START Records supplied

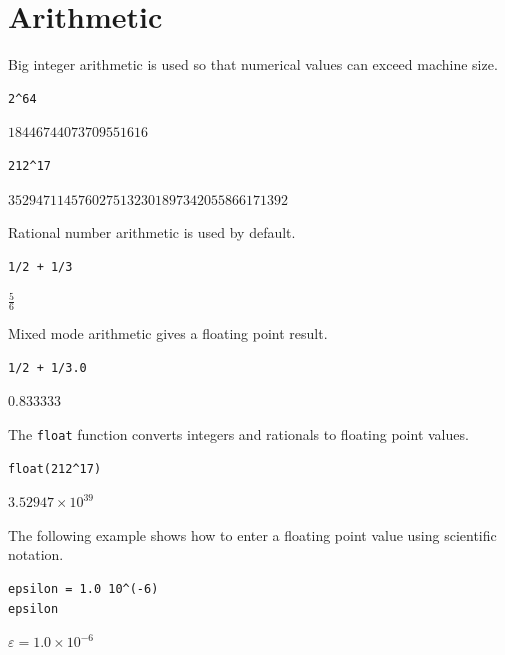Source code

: 
\newpage

\section{Arithmetic}

Big integer arithmetic is used so that numerical values can
exceed machine size.

{\color{blue}
\begin{verbatim}
2^64
\end{verbatim}
}

$\displaystyle 18446744073709551616$

{\color{blue}
\begin{verbatim}
212^17
\end{verbatim}
}

$\displaystyle 3529471145760275132301897342055866171392$

\bigskip
Rational number arithmetic is used by default.

{\color{blue}
\begin{verbatim}
1/2 + 1/3
\end{verbatim}
}

$\displaystyle \tfrac{5}{6}$

\bigskip
Mixed mode arithmetic gives a floating point result.

{\color{blue}
\begin{verbatim}
1/2 + 1/3.0
\end{verbatim}
}

$\displaystyle 0.833333$

\bigskip
The \verb$float$ function converts integers and rationals to floating point values.

{\color{blue}
\begin{verbatim}
float(212^17)
\end{verbatim}
}

$\displaystyle 3.52947\times10^{39}$

\bigskip
The following example shows how to enter a floating point value
using scientific notation.

{\color{blue}
\begin{verbatim}
epsilon = 1.0 10^(-6)
epsilon
\end{verbatim}
}

$\displaystyle \varepsilon=1.0\times10^{-6}$



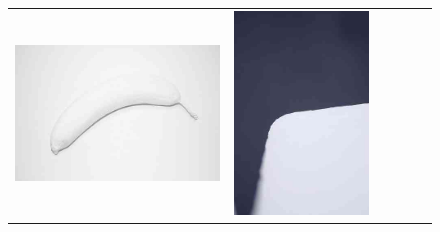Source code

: \begin{figure}
\begin{tabular}{m{.01\linewidth} m{.16\linewidth} m{.16\linewidth} m{.16\linewidth} m{.16\linewidth} m{.16\linewidth}}
    \includegraphics[width=\linewidth]{../style/figures/flickr_on_flickr/pred_style_Minimal/3.jpg} &
    \includegraphics[width=\linewidth]{../style/figures/flickr_on_flickr/pred_style_Minimal/4.jpg} \\

\end{tabular}
\end{figure}
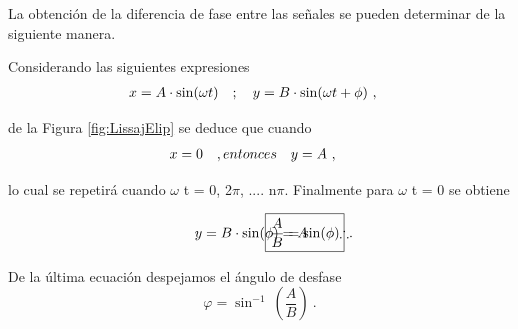       La obtención de la diferencia de fase entre las señales se pueden determinar de la
      siguiente manera.
      \newpage

      \noindent Considerando las siguientes expresiones
      \begin{align}
         x &= A\cdot \sin(\omega t) \hspace{10pt} ; \hspace{10pt} y = B\cdot \sin(\omega t + \phi) \ , \notag
      \end{align}
      
      \noindent de la Figura \ref{fig:LissajElip} se deduce que cuando
      \begin{align}
         x &= 0 \hspace{10pt} , entonces \hspace{10pt} y = A \ , \notag
      \end{align}   

      \noindent lo cual se repetirá cuando \(\omega\) t = 0, 2\(\pi\), .... n\(\pi\). Finalmente para 
      \( \omega \) t = 0 se obtiene

      \begin{align}
         \hspace{20pt} y &= B\cdot \sin(\phi) = A \hspace{20pt} \therefore \hspace{-70pt} \Aboxed{\dfrac{A}{B} = \sin(\phi)} \ . \notag 
      \end{align}
      
      \noindent De la última ecuación despejamos el ángulo de desfase
      \begin{equation}
         \boxed{\varphi = \sin^{-1}\ \left(\dfrac{A}{B} \right)}   \ . \label{eqn:AngDeDesf}   
      \end{equation}


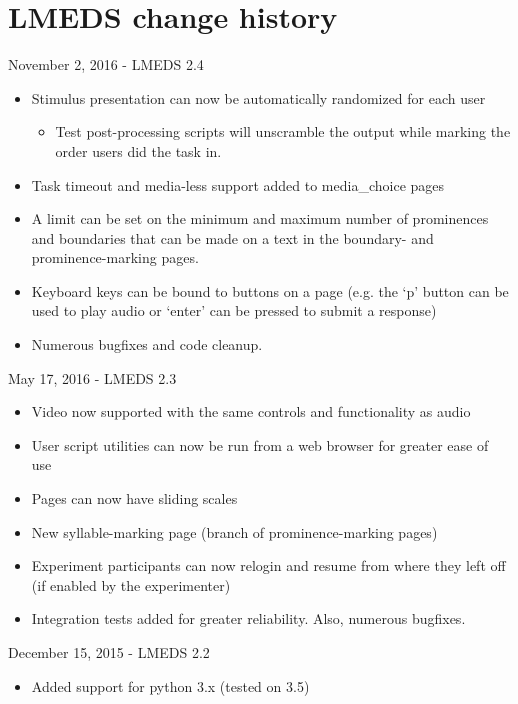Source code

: 
\section{LMEDS change history}

November 2, 2016 - LMEDS 2.4

\begin{itemize}
\item Stimulus presentation can now be automatically randomized for each user
\begin{itemize}
\item Test post-processing scripts will unscramble the output while marking the order users did the task in.
\end{itemize}
\item Task timeout and media-less support added to media\_choice pages
\item A limit can be set on the minimum and maximum number of prominences and boundaries that can be made on a text in the boundary- and prominence-marking pages.
\item Keyboard keys can be bound to buttons on a page (e.g. the `p' button can be used to play audio or `enter' can be pressed to submit a response)
\item Numerous bugfixes and code cleanup.
\end{itemize}

May 17, 2016 - LMEDS 2.3

\begin{itemize}
\item Video now supported with the same controls and functionality as audio
\item User script utilities can now be run from a web browser for greater ease of use
\item Pages can now have sliding scales
\item New syllable-marking page (branch of prominence-marking pages)
\item Experiment participants can now relogin and resume from where they left off (if enabled by the experimenter)
\item Integration tests added for greater reliability.  Also, numerous bugfixes.
\end{itemize}

December 15, 2015 - LMEDS 2.2

\begin{itemize}
\item Added support for python 3.x (tested on 3.5)
\end{itemize}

END Records supplied

What lines in the data include the string "LMEDS"? Copy each one.

### Answer to this exercise
\section{LMEDS change history}
November 2, 2016 - LMEDS 2.4
May 17, 2016 - LMEDS 2.3
December 15, 2015 - LMEDS 2.2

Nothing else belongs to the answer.